Back to the issue at hand. Excellent insights, Paul. You're right, about how the elitism contributes to that wonderful, wonderful feeling of being God's chosen one. I will admit to having reveled in that intoxication. Yet I am bothered by exactly the issues you raise. The part of me that I try to listen to for truth says we all are fundamentally equal. Other peoples inner voices may tell them differently, but this is what mine is telling me. I just couldn't manage to quite swallow the notion of a hierachical Golden age. This notion that somehow people would be satisfied to have a destiny as servants and that this would be a perfect world. In my perfect world there are no masters and there are no servants.

Okay, I'll stop here in case you are still logged in
Paul



Joined: 13 Mar 2004
Posts: 72

PostPosted: Fri Mar 26, 2004 10:20 pm    Post subject:

isabel wrote:


Even posting is scary. For so long I felt that to voice qualms would bring punishment, that I wasn't being faithful to Baba if I said anything about the B.K.s that could possibly be construed as doubt. But I think God requires that we be honest and give voice to our doubts.


Isabel, someone said "There is nothing to fear but fear itself". That said, I can well understand your trepidation. It is interesting to note, as another member did, that quite a few who have registered as XBK members are yet to post. One wonders...

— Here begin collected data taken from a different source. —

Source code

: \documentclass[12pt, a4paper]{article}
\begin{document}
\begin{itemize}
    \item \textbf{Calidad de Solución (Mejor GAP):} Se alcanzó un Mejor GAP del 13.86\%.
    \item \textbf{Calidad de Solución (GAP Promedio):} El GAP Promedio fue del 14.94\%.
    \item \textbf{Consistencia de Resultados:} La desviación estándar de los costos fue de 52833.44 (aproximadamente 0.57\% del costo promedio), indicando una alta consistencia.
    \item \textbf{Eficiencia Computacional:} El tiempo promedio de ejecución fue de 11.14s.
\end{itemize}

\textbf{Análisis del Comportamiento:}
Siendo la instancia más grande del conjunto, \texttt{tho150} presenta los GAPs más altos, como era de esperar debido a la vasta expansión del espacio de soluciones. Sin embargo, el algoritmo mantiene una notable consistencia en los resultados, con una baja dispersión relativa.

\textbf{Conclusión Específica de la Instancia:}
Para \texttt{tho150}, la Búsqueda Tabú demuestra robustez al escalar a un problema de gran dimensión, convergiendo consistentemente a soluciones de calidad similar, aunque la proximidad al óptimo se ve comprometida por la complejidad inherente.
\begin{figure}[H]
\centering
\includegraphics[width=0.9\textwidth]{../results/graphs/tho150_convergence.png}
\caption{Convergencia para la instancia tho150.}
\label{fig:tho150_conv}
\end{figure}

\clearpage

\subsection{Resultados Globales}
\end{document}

I would like to address the whole issue of FEAR IN THE BK MOVEMENT.

They say that you catch more flies with honey than with vinegar. So its not surprising that when newbies come in contact with the BKs everything is sugar and spice and all thats nice. The smiles abound and only little dribbles of "knowledge" are spooned out.....nothing that would upset you or put you off. That's all a part of their "yukti" or tactics. Heck, these days it may not even start with knowledge. It might be living values or some such innocuous fare. However, as time goes by, the soul gets drawn in, the discipline increases and the fears are instilled.

Fear of suffering for past bad karma that is not burnt off. Fear of punishment for displeasing Baba in one of inummerable ways. Fear of not measuring up to his impossibly high standards. Fear of not making adequate "effort" resulting in a low "status" in the Golden Age. Fear of not even making the Golden Age, and starting one's first birth in the less attractive Silver Age. Fear of failing the test "in the final moments". Fear of painful bodily suffering during the terrible time of world destruction by nuclear war and natural calamities. That "time of destruction" is hammered home in murlis and hangs like a malignant cloud over your head. Fear of punishment even after leaving the body - one begins to hear about the "Tribunal" that will review one's actions in this life, pass judgment and then dispense stern punishment.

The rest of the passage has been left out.